The spotty records of Chinese companies on sustainability continue to undermine Beijing’s ambitions in the region.

The Missing Link in China’s Economic Ambitions in Latin America
Credit: Kremlin Photo

Accusations of Chinese neocolonialism and debt entrapment are now being levied in America’s geopolitical backyard, with negative remarks from U.S. Secretary of State Mike Pompeo regarding Chinese economic involvement in Costa Rica prompting a furious response from Beijing. Of course, Pompeo also bashed Chinese policies in South America last year during his visits to Chile, Paraguay, and Peru. China, for its part, has vehemently denounced allegations that it is eroding the sovereignty of its Latin American partners at each juncture.
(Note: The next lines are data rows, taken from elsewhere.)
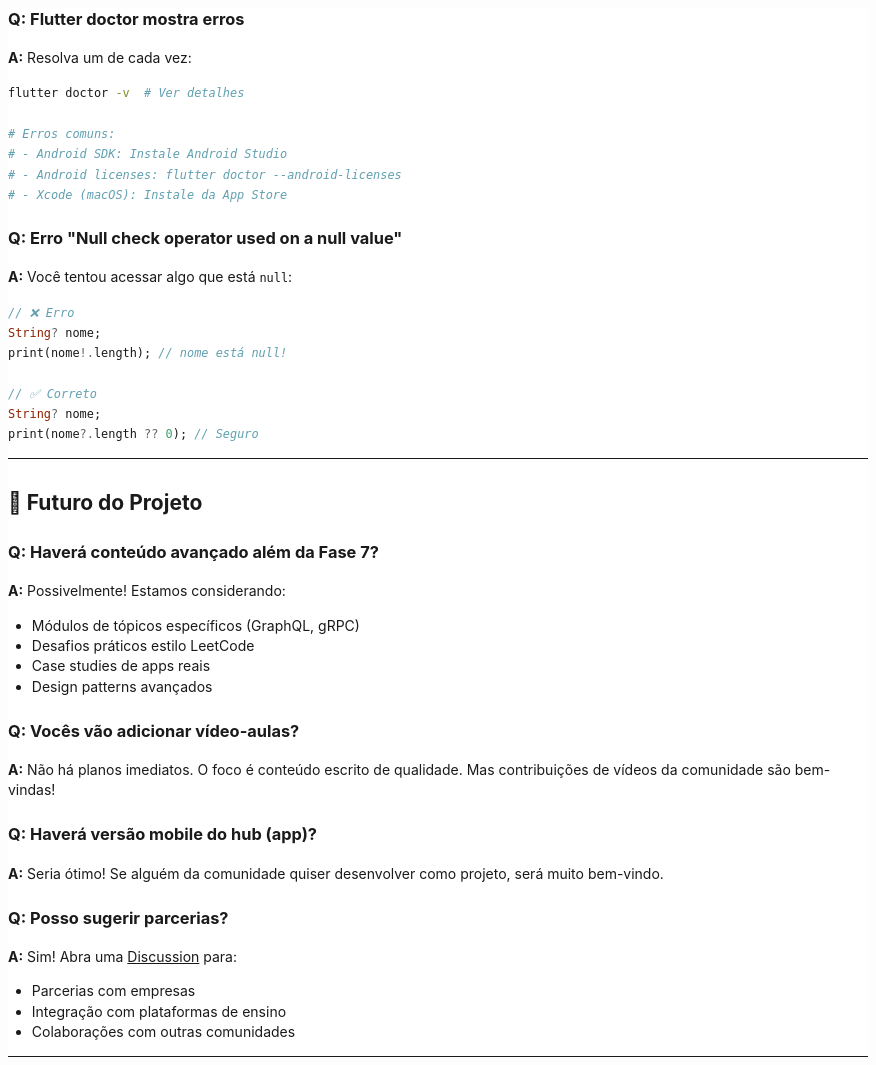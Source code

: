 ### Q: Flutter doctor mostra erros

**A:** Resolva um de cada vez:
```bash
flutter doctor -v  # Ver detalhes

# Erros comuns:
# - Android SDK: Instale Android Studio
# - Android licenses: flutter doctor --android-licenses
# - Xcode (macOS): Instale da App Store
```

### Q: Erro "Null check operator used on a null value"

**A:** Você tentou acessar algo que está `null`:
```dart
// ❌ Erro
String? nome;
print(nome!.length); // nome está null!

// ✅ Correto
String? nome;
print(nome?.length ?? 0); // Seguro
```

---

## 🔮 Futuro do Projeto

### Q: Haverá conteúdo avançado além da Fase 7?

**A:** Possivelmente! Estamos considerando:
- Módulos de tópicos específicos (GraphQL, gRPC)
- Desafios práticos estilo LeetCode
- Case studies de apps reais
- Design patterns avançados

### Q: Vocês vão adicionar vídeo-aulas?

**A:** Não há planos imediatos. O foco é conteúdo escrito de qualidade. Mas contribuições de vídeos da comunidade são bem-vindas!

### Q: Haverá versão mobile do hub (app)?

**A:** Seria ótimo! Se alguém da comunidade quiser desenvolver como projeto, será muito bem-vindo.

### Q: Posso sugerir parcerias?

**A:** Sim! Abra uma [Discussion](../../discussions) para:
- Parcerias com empresas
- Integração com plataformas de ensino
- Colaborações com outras comunidades

---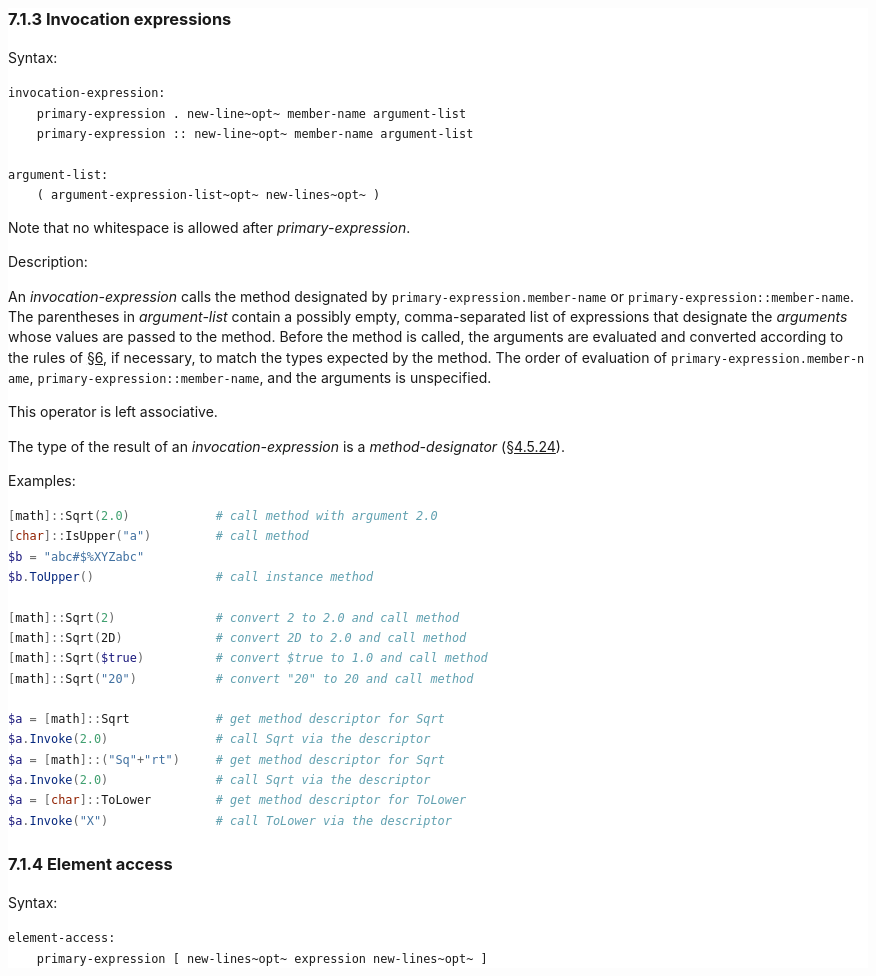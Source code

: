 ### 7.1.3 Invocation expressions

Syntax:

```Syntax
invocation-expression:
    primary-expression . new-line~opt~ member-name argument-list
    primary-expression :: new-line~opt~ member-name argument-list

argument-list:
    ( argument-expression-list~opt~ new-lines~opt~ )
```

Note that no whitespace is allowed after _primary-expression_.

Description:

An _invocation-expression_ calls the method designated by `primary-expression.member-name` or
`primary-expression::member-name`. The parentheses in _argument-list_ contain a possibly empty,
comma-separated list of expressions that designate the _arguments_ whose values are passed to the
method. Before the method is called, the arguments are evaluated and converted according to the
rules of [§6][§6], if necessary, to match the types expected by the method. The order of evaluation
of `primary-expression.member-name`, `primary-expression::member-name`, and the arguments is
unspecified.

This operator is left associative.

The type of the result of an _invocation-expression_ is a _method-designator_ ([§4.5.24][§4.5.24]).

Examples:

```powershell
[math]::Sqrt(2.0)            # call method with argument 2.0
[char]::IsUpper("a")         # call method
$b = "abc#$%XYZabc"
$b.ToUpper()                 # call instance method

[math]::Sqrt(2)              # convert 2 to 2.0 and call method
[math]::Sqrt(2D)             # convert 2D to 2.0 and call method
[math]::Sqrt($true)          # convert $true to 1.0 and call method
[math]::Sqrt("20")           # convert "20" to 20 and call method

$a = [math]::Sqrt            # get method descriptor for Sqrt
$a.Invoke(2.0)               # call Sqrt via the descriptor
$a = [math]::("Sq"+"rt")     # get method descriptor for Sqrt
$a.Invoke(2.0)               # call Sqrt via the descriptor
$a = [char]::ToLower         # get method descriptor for ToLower
$a.Invoke("X")               # call ToLower via the descriptor
```

### 7.1.4 Element access

Syntax:

```Syntax
element-access:
    primary-expression [ new-lines~opt~ expression new-lines~opt~ ]
```


[§2.3.5.2]: chapter-02.md#2352-string-literals
[§3.15]: chapter-03.md#315-wildcard-expressions
[§3.16]: chapter-03.md#316-regular-expressions
[§4]: chapter-04.md
[§4.3.7]: chapter-04.md#437-the-scriptblock-type
[§4.4]: chapter-04.md#44-generic-types
[§4.5.24]: chapter-04.md#4524-method-designator-type
[§5.3]: chapter-05.md#53-constrained-variables
[§6]: chapter-06.md
[§6.15]: chapter-06.md#615-usual-arithmetic-conversions
[§6.17]: chapter-06.md#617-conversion-during-parameter-binding
[§6.2]: chapter-06.md#62-conversion-to-bool
[§6.4]: chapter-06.md#64-conversion-to-integer
[§6.7]: chapter-06.md#67-conversion-to-object
[§6.8]: chapter-06.md#68-conversion-to-string
[§7.1.1]: chapter-07.md#711-grouping-parentheses
[§7.1.2]: chapter-07.md#712-member-access
[§7.1.4.5]: chapter-07.md#7145-generating-array-slices
[§7.1.6]: chapter-07.md#716--operator
[§7.1.8]: chapter-07.md#718-script-block-expression
[§7.1.10]: chapter-07.md#7110-type-literal-expression
[§7.11.1]: chapter-07.md#7111-simple-assignment
[§7.11.2]: chapter-07.md#7112-compound-assignment
[§7.11]: chapter-07.md#711-assignment-operators
[§7.2]: chapter-07.md#72-unary-operators
[§7.2.9]: chapter-07.md#729-cast-operator
[§7.6.1]: chapter-07.md#761-multiplication
[§7.6.2]: chapter-07.md#762-string-replication
[§7.6.3]: chapter-07.md#763-array-replication
[§7.6.4]: chapter-07.md#764-division
[§7.6.5]: chapter-07.md#765-remainder
[§7.7.1]: chapter-07.md#771-addition
[§7.7.2]: chapter-07.md#772-string-concatenation
[§7.7.3]: chapter-07.md#773-array-concatenation
[§7.7.5]: chapter-07.md#775-subtraction
[§7.7]: chapter-07.md#77-additive-operators
[§7.8.4.4]: chapter-07.md#7844-the-binary--join-operator
[§7.8.4.5]: chapter-07.md#7845-the-binary--split-operator
[§7.8.4.6]: chapter-07.md#7846-submatches
[§7.8]: chapter-07.md#78-comparison-operators
[§8.1.2]: chapter-08.md#812-statement-values
[§8.10.1]: chapter-08.md#8101-filter-functions
[§8.10.2]: chapter-08.md#8102-workflow-functions
[§8.10.7]: chapter-08.md#8107-named-blocks
[§8.10.9]: chapter-08.md#8109-param-block
[§9.]: chapter-09.md#9-arrays
[§9.12]: chapter-09.md#912-multidimensional-array-flattening
[§9.4]: chapter-09.md#94-constraining-element-types
[§9.9]: chapter-09.md#99-array-slices
[TR84]: https://ecma-international.org/publications-and-standards/technical-reports/ecma-tr-84/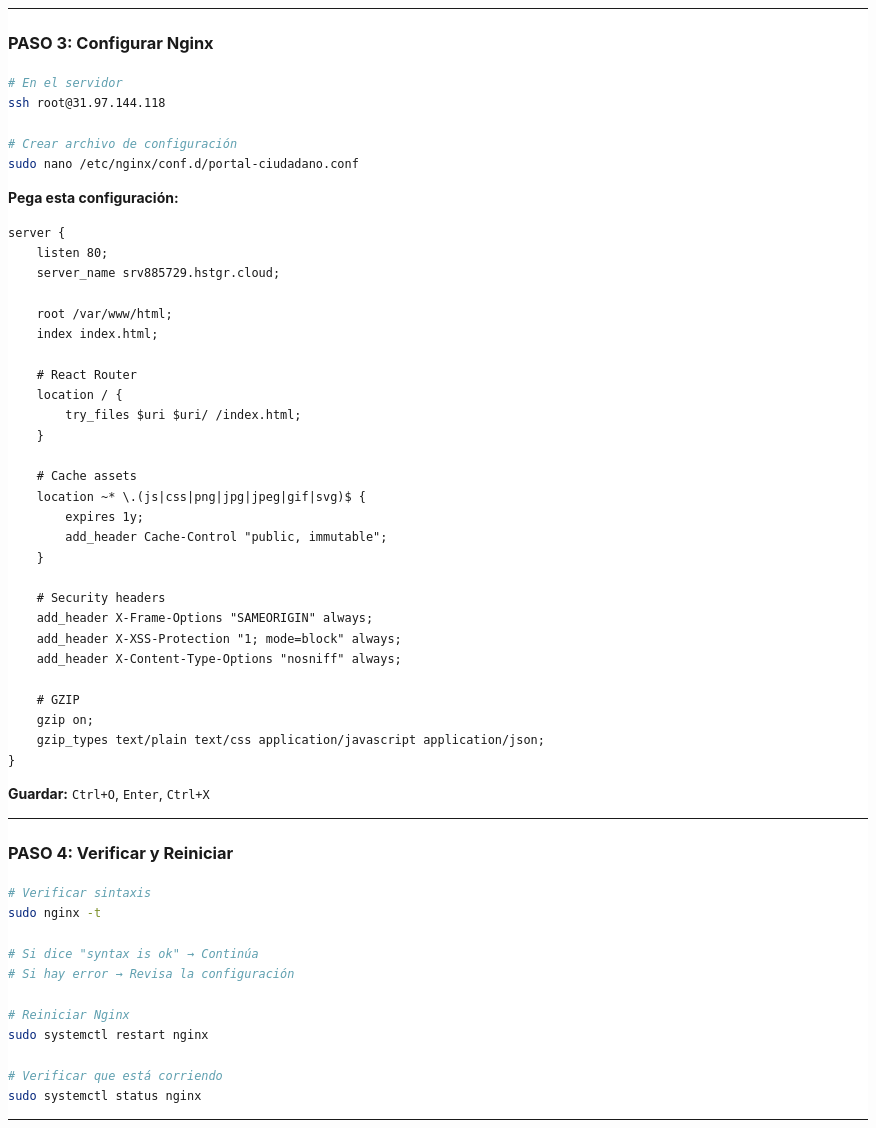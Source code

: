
 ```bash
```

---

### **PASO 3: Configurar Nginx**

```bash
# En el servidor
ssh root@31.97.144.118

# Crear archivo de configuración
sudo nano /etc/nginx/conf.d/portal-ciudadano.conf
```

**Pega esta configuración:**

```nginx
server {
    listen 80;
    server_name srv885729.hstgr.cloud;
    
    root /var/www/html;
    index index.html;
    
    # React Router
    location / {
        try_files $uri $uri/ /index.html;
    }
    
    # Cache assets
    location ~* \.(js|css|png|jpg|jpeg|gif|svg)$ {
        expires 1y;
        add_header Cache-Control "public, immutable";
    }
    
    # Security headers
    add_header X-Frame-Options "SAMEORIGIN" always;
    add_header X-XSS-Protection "1; mode=block" always;
    add_header X-Content-Type-Options "nosniff" always;
    
    # GZIP
    gzip on;
    gzip_types text/plain text/css application/javascript application/json;
}
```

**Guardar:** `Ctrl+O`, `Enter`, `Ctrl+X`

---

### **PASO 4: Verificar y Reiniciar**

```bash
# Verificar sintaxis
sudo nginx -t

# Si dice "syntax is ok" → Continúa
# Si hay error → Revisa la configuración

# Reiniciar Nginx
sudo systemctl restart nginx

# Verificar que está corriendo
sudo systemctl status nginx
```

---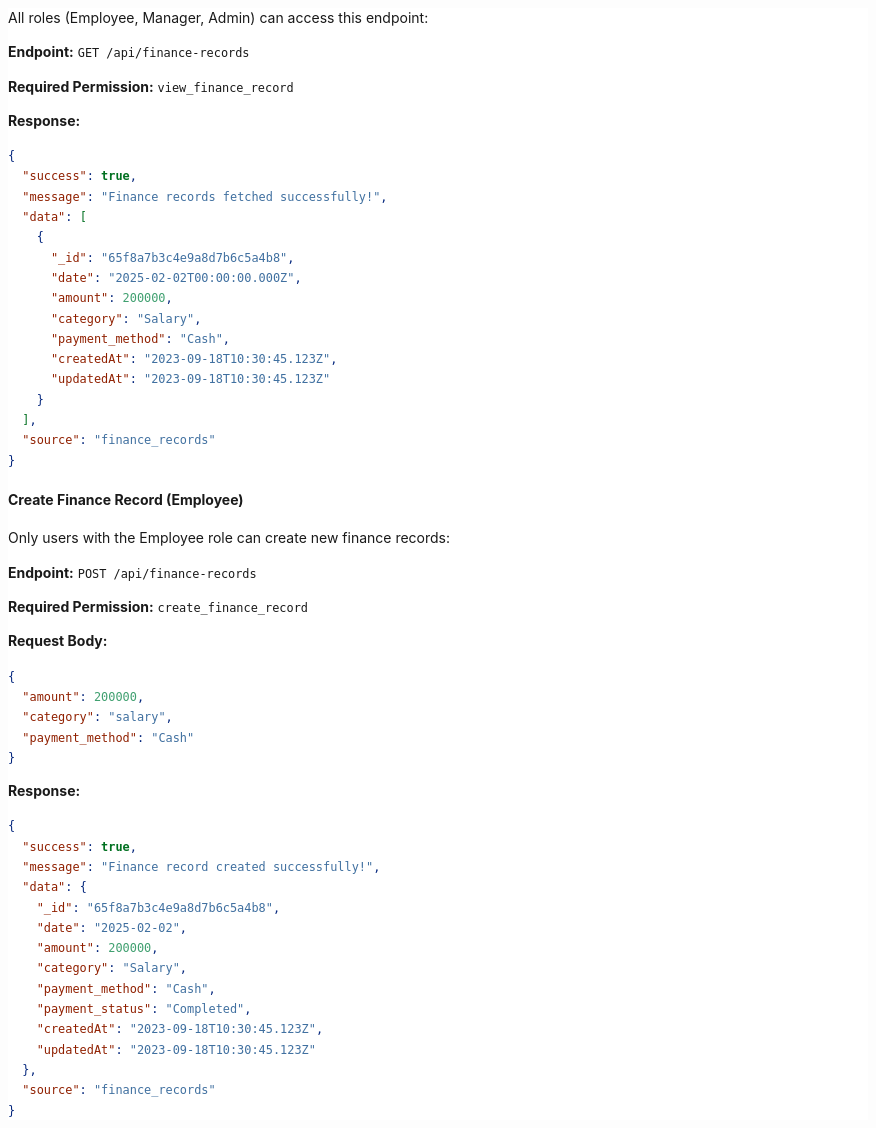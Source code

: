 All roles (Employee, Manager, Admin) can access this endpoint:

**Endpoint:** `GET /api/finance-records`

**Required Permission:** `view_finance_record`

**Response:**

```json
{
  "success": true,
  "message": "Finance records fetched successfully!",
  "data": [
    {
      "_id": "65f8a7b3c4e9a8d7b6c5a4b8",
      "date": "2025-02-02T00:00:00.000Z",
      "amount": 200000,
      "category": "Salary",
      "payment_method": "Cash",
      "createdAt": "2023-09-18T10:30:45.123Z",
      "updatedAt": "2023-09-18T10:30:45.123Z"
    }
  ],
  "source": "finance_records"
}
```

#### Create Finance Record (Employee)

Only users with the Employee role can create new finance records:

**Endpoint:** `POST /api/finance-records`

**Required Permission:** `create_finance_record`

**Request Body:**

```json
{
  "amount": 200000,
  "category": "salary",
  "payment_method": "Cash"
}
```

**Response:**

```json
{
  "success": true,
  "message": "Finance record created successfully!",
  "data": {
    "_id": "65f8a7b3c4e9a8d7b6c5a4b8",
    "date": "2025-02-02",
    "amount": 200000,
    "category": "Salary",
    "payment_method": "Cash",
    "payment_status": "Completed",
    "createdAt": "2023-09-18T10:30:45.123Z",
    "updatedAt": "2023-09-18T10:30:45.123Z"
  },
  "source": "finance_records"
}
```
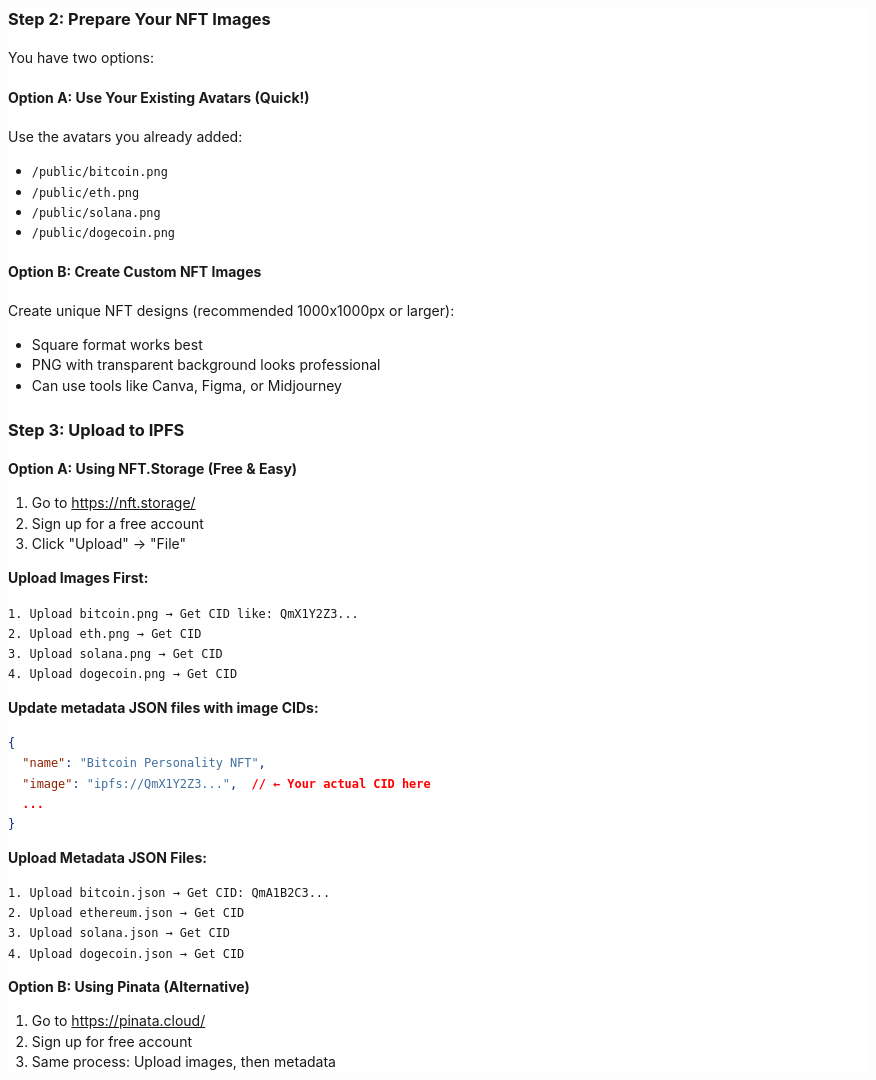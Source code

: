 ### Step 2: Prepare Your NFT Images

You have two options:

#### Option A: Use Your Existing Avatars (Quick!)
Use the avatars you already added:
- `/public/bitcoin.png`
- `/public/eth.png`
- `/public/solana.png`
- `/public/dogecoin.png`

#### Option B: Create Custom NFT Images
Create unique NFT designs (recommended 1000x1000px or larger):
- Square format works best
- PNG with transparent background looks professional
- Can use tools like Canva, Figma, or Midjourney

### Step 3: Upload to IPFS

**Option A: Using NFT.Storage (Free & Easy)**

1. Go to https://nft.storage/
2. Sign up for a free account
3. Click "Upload" → "File"

**Upload Images First:**
```
1. Upload bitcoin.png → Get CID like: QmX1Y2Z3...
2. Upload eth.png → Get CID
3. Upload solana.png → Get CID
4. Upload dogecoin.png → Get CID
```

**Update metadata JSON files with image CIDs:**
```json
{
  "name": "Bitcoin Personality NFT",
  "image": "ipfs://QmX1Y2Z3...",  // ← Your actual CID here
  ...
}
```

**Upload Metadata JSON Files:**
```
1. Upload bitcoin.json → Get CID: QmA1B2C3...
2. Upload ethereum.json → Get CID
3. Upload solana.json → Get CID
4. Upload dogecoin.json → Get CID
```

**Option B: Using Pinata (Alternative)**

1. Go to https://pinata.cloud/
2. Sign up for free account
3. Same process: Upload images, then metadata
For the past 20 years, Latin America and the Caribbean (LAC) has been a coveted target for Chinese economic expansion. Commercial exchanges between China and Latin America developed on a large scale in the early 2000s, and 19 countries in the region have now joined the Belt and Road Initiative (BRI). Overall, Chinese trade with BRI partner countries reached $1.34 trillion in 2019.

In spite of this momentum, corporate missteps by Chinese firms are driving local opposition in a number of host countries. Left unaddressed, these miscalculations could compromise the viability of Chinese investments and Beijing’s vision of win-win outcomes in the United States’ strategic backyard.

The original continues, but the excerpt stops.